Olha Pavlivna Aivazovska (Ольга Павлівна Айвазовська; born 9 February 1981 in Zalishchyky Raion, Ternopil Oblast), is a Ukrainian civil society activist. As a member and chair of the board of the non-governmental organisation OPORA, she was and is primarily responsible for monitoring elections to ensure freedom and fairness. She also aided in negotiation on the Ukrainian side in the Trilateral Contact Group on Ukraine on the settlement of the military conflict in the Donbas from 2016 to 2018.

== Life ==
=== Education ===
Olha Aivazovska initially studied Ukrainian philology and anthropology, and journalism at the National Bohdan Khmelnytskyi University in Cherkasy. In 2016, she completed the Democracy and Human Rights Programme at the Centre for Democracy, Development, and the Rule of Law at Stanford University, California, as part of a Draper Hills Summer Fellowship that she was selected for. From 2020 onwards she studied law at the Graduate Institute of the Taras Shevchenko National University in Kyiv.

=== Leadership training ===
Aivazovska has participated in leadership training programmes, including a project at the Aspen Institute in Kyiv and the Ukrainian School of Political Studies (USPS), a joint venture by the Legislative Initiatives Laboratory and the Council of Europe. The project was launched in 2005 as part of the 10th anniversary of Ukraine's accession to the Council of Europe. The USPS aims to educate and network in hopes of creating a culture of public policy in Ukraine committed to the principles of fairness, trust and dialogue.

=== Election monitoring and political activity ===
Since 2001, Aivazovska has been involved in monitoring elections in Ukraine to ensure their validity. From 2000 to 2004, she was head of the regional public youth organisation "Young Enlightenment" in Cherkasy. In 2006, she became a member of the all-Ukrainian non-governmental organisation OPORA. In 2007 she became editor-in-chief of the all-Ukrainian daily newspaper OPORA's Point and in 2009 she became the chairperson of OPORA's board of directors. As of 2022 she remains in this position. Aivazovska led the election monitoring with roughly 25,000 activists in Ukraine and also participated in election monitoring in more than 10 distinct European countries. According to Focus, Aivazovska was on the list of the 100 most powerful women in Ukraine from 2014 to 2020 due to her position in the country's political and social life.

Since 2018, Aivazovska has been a member of the board of the International Renaissance Foundation. As chair of the board, she coordinates the OPORA network's political programmes in 89 countries and 9 regional members in Africa, Asia, Europe, Latin America and the Caribbean, the Middle East, and Africa. The organisations form this global network through non-partisan, community-based election observation activities to ensure the integrity of electoral processes, strengthen the accountability and provide scrutiny toward governments and political parties, reduce the potential for politically motivated violence and strengthen people's right to participate in government.
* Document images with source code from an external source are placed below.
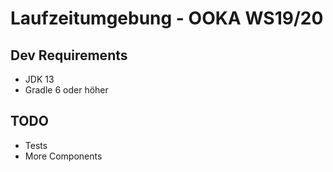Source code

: # Laufzeitumgebung - OOKA WS19/20

## Dev Requirements
- JDK 13
- Gradle 6 oder höher

## TODO
- Tests
- More Components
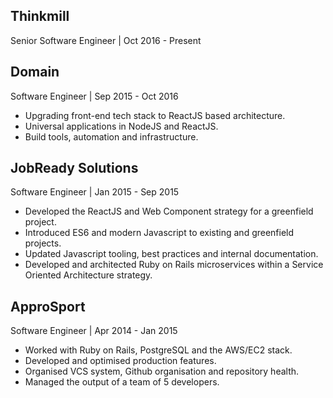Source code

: ## Thinkmill
<span class="post-date">Senior Software Engineer | Oct 2016 - Present</span>

## Domain
<span class="post-date">Software Engineer | Sep 2015 - Oct 2016</span>

*   Upgrading front-end tech stack to ReactJS based architecture.
*   Universal applications in NodeJS and ReactJS.
*   Build tools, automation and infrastructure.

## JobReady Solutions
<span class="post-date">Software Engineer | Jan 2015 - Sep 2015</span>

*   Developed the ReactJS and Web Component strategy for a greenfield project.
*   Introduced ES6 and modern Javascript to existing and greenfield projects.
*   Updated Javascript tooling, best practices and internal documentation.
*   Developed and architected Ruby on Rails microservices within a Service Oriented Architecture strategy.

## ApproSport
<span class="post-date">Software Engineer | Apr 2014 - Jan 2015</span>

*   Worked with Ruby on Rails, PostgreSQL and the AWS/EC2 stack.
*   Developed and optimised production features.
*   Organised VCS system, Github organisation and repository health.
*   Managed the output of a team of 5 developers.
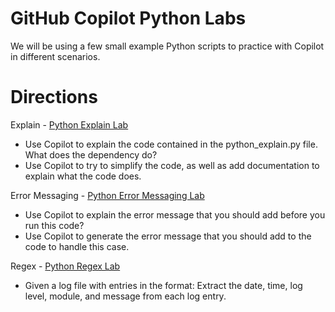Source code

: # GitHub Copilot Python Labs

We will be using a few small example Python scripts to practice with Copilot in different scenarios.

# Directions

Explain - [Python Explain Lab](https://github.com/GitHub-Admin-Customer-Repos/Copilot-Hands-On/blob/main/python_labs/python_explain.py)
- Use Copilot to explain the code contained in the python_explain.py file.  What does the dependency do?
- Use Copilot to try to simplify the code, as well as add documentation to explain what the code does.

Error Messaging - [Python Error Messaging Lab](https://github.com/GitHub-Admin-Customer-Repos/Copilot-Hands-On/blob/main/python_labs/python_error_messaging.py)
- Use Copilot to explain the error message that you should add before you run this code?
- Use Copilot to generate the error message that you should add to the code to handle this case.

Regex - [Python Regex Lab](https://github.com/GitHub-Admin-Customer-Repos/Copilot-Hands-On/blob/main/python_labs/python_regex.py)
- Given a log file with entries in the format:
    Extract the date, time, log level, module, and message from each log entry.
Since 2020, Aivazovska has been the head of the board at the Global Network of Domestic Election Monitors.

In December 2022, Aivazovska opened the 15th Annual Meeting on the implementation of the Declaration of Principles for International Election Observation, with a speech about the differences between Ukraine and Russia, and why the former needs to be supported.

In February 2023, Aivazovska, together with NGO OPORA, presented a document at the Munich Security Conference on the strategy of what measures should be taken against Russia to prevent it from attacking other countries again.
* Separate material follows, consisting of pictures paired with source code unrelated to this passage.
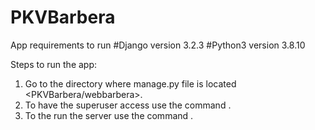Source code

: # PKVBarbera

App requirements to run
#Django version 3.2.3   #Python3 version 3.8.10  

Steps to run the app:
1. Go to the directory where manage.py file is located <PKVBarbera/webbarbera>.
2. To have the superuser access use the command <python3 manage.py createsuperuser>.
3. To the run the server use the command <python3 manage.py runserver>.
  
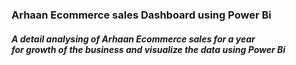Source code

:<h3>Arhaan Ecommerce sales Dashboard using Power Bi</h3>
<h5>A detail analysing of Arhaan Ecommerce sales for a year<br> for growth of the business and visualize the data using Power Bi</h5>
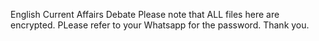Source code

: English Current Affairs Debate
Please note that ALL files here are encrypted. PLease refer to your Whatsapp for the password. Thank you.
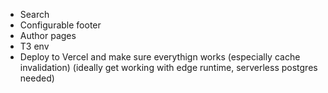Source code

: - Search
- Configurable footer
- Author pages
- T3 env
- Deploy to Vercel and make sure everythign works (especially cache invalidation) (ideally get working with edge runtime, serverless postgres needed)
<!-- - Share copies link -->
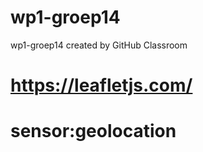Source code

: # wp1-groep14
wp1-groep14 created by GitHub Classroom

# https://leafletjs.com/
# sensor:geolocation
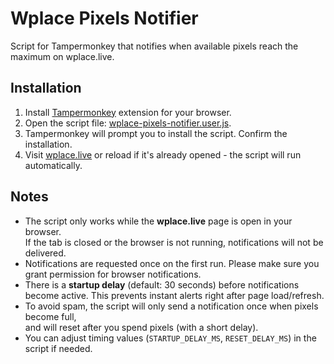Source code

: # Wplace Pixels Notifier

Script for Tampermonkey that notifies when available pixels reach the maximum on wplace.live.

## Installation

1. Install [Tampermonkey](https://www.tampermonkey.net/) extension for your browser.
2. Open the script file: [wplace-pixels-notifier.user.js](https://github.com/Waramoto/wplace-pixels-notifier/raw/main/wplace-pixels-notifier.user.js).
3. Tampermonkey will prompt you to install the script. Confirm the installation.
4. Visit [wplace.live](https://wplace.live/) or reload if it's already opened - the script will run automatically.

## Notes

- The script only works while the **wplace.live** page is open in your browser.  
  If the tab is closed or the browser is not running, notifications will not be delivered.  
- Notifications are requested once on the first run. Please make sure you grant permission for browser notifications.  
- There is a **startup delay** (default: 30 seconds) before notifications become active. This prevents instant alerts right after page load/refresh.  
- To avoid spam, the script will only send a notification once when pixels become full,  
  and will reset after you spend pixels (with a short delay).  
- You can adjust timing values (`STARTUP_DELAY_MS`, `RESET_DELAY_MS`) in the script if needed.  
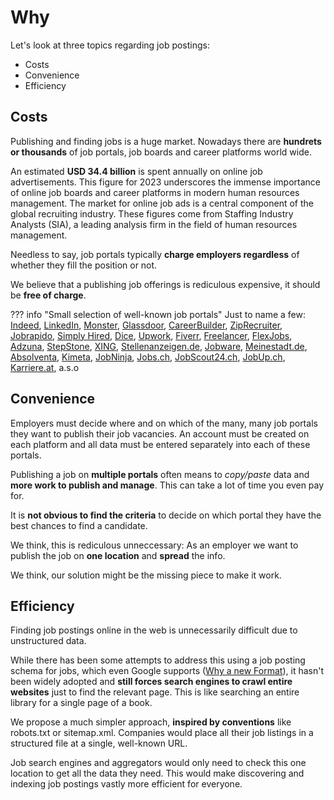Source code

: # Why

Let's look at three topics regarding job postings:

- Costs
- Convenience
- Efficiency

## Costs

Publishing and finding jobs is a huge market. Nowadays there are **hundrets or thousands** of job portals, job boards and career platforms world wide. 

An estimated **USD 34.4 billion** is spent annually on online job advertisements. This figure for 2023 underscores the immense importance of online job boards and career platforms in modern human resources management. The market for online job ads is a central component of the global recruiting industry. These figures come from Staffing Industry Analysts (SIA), a leading analysis firm in the field of human resources management.

Needless to say, job portals typically **charge employers regardless** of whether they fill the position or not. 

We believe that a publishing job offerings is rediculous expensive, it should be **free of charge**.

??? info "Small selection of well-known job portals"
    Just to name a few: [Indeed](https://www.indeed.com), [LinkedIn](https://www.linkedin.com), [Monster](https://www.monster.com), [Glassdoor](https://www.glassdoor.com), [CareerBuilder](https://www.careerbuilder.com), [ZipRecruiter](https://www.ziprecruiter.com), [Jobrapido](https://de.jobrapido.com), [Simply Hired](https://www.simplyhired.com), [Dice](https://www.dice.com), [Upwork](https://www.upwork.com), [Fiverr](https://www.fiverr.com), [Freelancer](https://www.freelancer.com), [FlexJobs](https://www.flexjobs.com), [Adzuna](https://www.adzuna.com), [StepStone](https://www.stepstone.de), [XING](https://www.xing.com), [Stellenanzeigen.de](https://www.stellenanzeigen.de), [Jobware](https://www.jobware.de), [Meinestadt.de](https://www.meinestadt.de), [Absolventa](https://www.absolventa.de), [Kimeta](https://www.kimeta.de), [JobNinja](https://www.jobninja.com), [Jobs.ch](https://www.jobs.ch), [JobScout24.ch](https://www.jobscout24.ch), [JobUp.ch](https://www.jobup.ch), [Karriere.at](https://www.karriere.at), a.s.o


## Convenience

Employers must decide where and on which of the many, many job portals they want to publish their job vacancies. An account must be created on each platform and all data must be entered separately into each of these portals.

Publishing a job on **multiple portals** often means to *copy/paste* data and **more work to publish and manage**. This can take a lot of time you even pay for. 

It is **not obvious to find the criteria** to decide on which portal they have the best chances to find a candidate.

We think, this is rediculous unneccessary: As an employer we want to publish the job on **one location** and **spread** the info.

We think, our solution might be the missing piece to make it work.

## Efficiency

Finding job postings online in the web is unnecessarily difficult due to unstructured data. 

While there has been some attempts to address this using a job posting schema for jobs, which even Google supports ([Why a new Format](faq.md#why-a-new-format)), it hasn't been widely adopted and **still forces search engines to crawl entire websites** just to find the relevant page. This is like searching an entire library for a single page of a book.

We propose a much simpler approach, **inspired by conventions** like robots.txt or sitemap.xml. Companies would place all their job listings in a structured file at a single, well-known URL. 

Job search engines and aggregators would only need to check this one location to get all the data they need. This would make discovering and indexing job postings vastly more efficient for everyone.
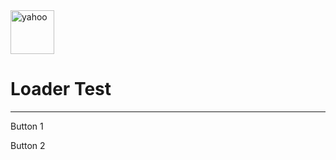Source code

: <img src="http://farm5.static.flickr.com/4020/4379388506_e11c33871d_o.png" alt="yahoo" width="70" />

Loader Test
===========

------------------------------------------------------------------------

Button 1

Button 2
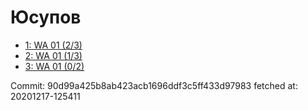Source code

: # Юсупов
- [1: WA 01 (2/3)](1.md)
- [2: WA 01 (1/3)](2.md)
- [3: WA 01 (0/2)](3.md)

Commit: 90d99a425b8ab423acb1696ddf3c5ff433d97983
 fetched at: 20201217-125411
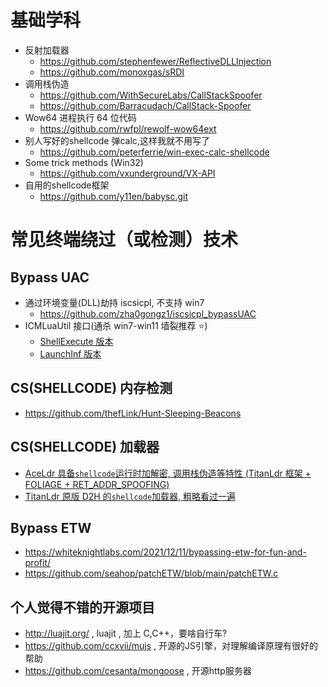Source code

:# 基础学科

- 反射加载器
	- https://github.com/stephenfewer/ReflectiveDLLInjection 
	- https://github.com/monoxgas/sRDI 
- 调用栈伪造
	-  https://github.com/WithSecureLabs/CallStackSpoofer
 	-  https://github.com/Barracudach/CallStack-Spoofer 
- Wow64 进程执行 64 位代码
	- https://github.com/rwfpl/rewolf-wow64ext
- 别人写好的shellcode 弹calc,这样我就不用写了
	-  https://github.com/peterferrie/win-exec-calc-shellcode
- Some trick methods (Win32)
	-  https://github.com/vxunderground/VX-API 
- 自用的shellcode框架
	- https://github.com/y11en/babysc.git

# 常见终端绕过（或检测）技术

## Bypass UAC

- 通过环境变量(DLL)劫持 iscsicpl, 不支持 win7
	- https://github.com/zha0gongz1/iscsicpl_bypassUAC
- ICMLuaUtil 接口(通杀 win7-win11 墙裂推荐 ⭐)
	- [ShellExecute 版本](https://github.com/0xlane/BypassUAC/blob/master/BypassUAC/main.cpp)
	- [LaunchInf 版本](https://github.com/dro/uac-launchinf-poc/blob/master/poc.c)

## CS(SHELLCODE) 内存检测

- https://github.com/thefLink/Hunt-Sleeping-Beacons

## CS(SHELLCODE) 加载器

- [ AceLdr 具备`shellcode`运行时加解密, 调用栈伪造等特性 (TitanLdr 框架 + FOLIAGE + RET_ADDR_SPOOFING)](https://github.com/kyleavery/AceLdr)
- [TitanLdr 原版 D2H 的`shellcode`加载器, 粗略看过一遍]( https://github.com/kyleavery/TitanLdr )

## Bypass ETW
- <https://whiteknightlabs.com/2021/12/11/bypassing-etw-for-fun-and-profit/>
- <https://github.com/seahop/patchETW/blob/main/patchETW.c>

## 个人觉得不错的开源项目
- http://luajit.org/ , luajit , 加上 C,C++，要啥自行车? 
- https://github.com/ccxvii/mujs , 开源的JS引擎，对理解编译原理有很好的帮助
- https://github.com/cesanta/mongoose , 开源http服务器

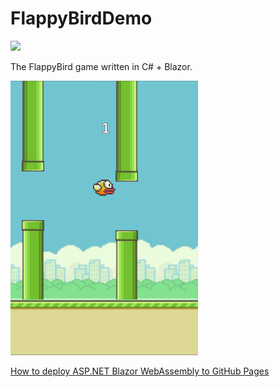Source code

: # FlappyBirdDemo
![](https://github.com/DoctorOnline/FlappyBirdDemo/workflows/Deploy%20to%20GitHub%20Pages/badge.svg)

The FlappyBird game written in C# + Blazor.

<img src="https://github.com/DoctorOnline/FlappyBirdDemo/blob/master/screenshots/Screenshot.png" />

[How to deploy ASP.NET Blazor WebAssembly to GitHub Pages](https://swimburger.net/blog/dotnet/how-to-deploy-aspnet-blazor-webassembly-to-github-pages)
=== Trilateral Contact Group (Minsk) ===
From 2016 to 2018, Aivazovska aided in negotiations on the settlement of the military conflict in the Donbas as an expert on the Ukrainian side in the Trilateral Contact Group in Minsk.

=== International Centre for Ukrainian Victory ===
Since the Russian invasion of Ukraine on February 24, 2022, Aivazovska and Ukrainian civil society leaders Daria Kaleniuk, Olena Halushka, Hanna Hopko established the International Centre for Ukrainian Victory (ICUV). Olga is one of the main authors of the Manifesto for Sustainable Peace.

The ICUV aims to bolster international backing for Ukraine in resisting Russian aggression, and foster stronger relationships between Ukraine's civil society and the global community. It also provides support to Ukrainian activists and NGOs, while actively promoting a post-war reconstruction plan for Ukraine, encouraging its transformation and advocating for its aspirations to join the European Union and NATO. Aivazovska has made advocacy visits to Africa, Europe, the US, and the UK, and participated in international conferences, and was a speaker at the Warsaw Security Forum 2022.

Aivazovska has become a chief advocates for a special tribunal against the Russian president Vladimir Putin and his associates. She is leading a program that aims to document war crimes by the Russian military by speaking with refugees in Poland.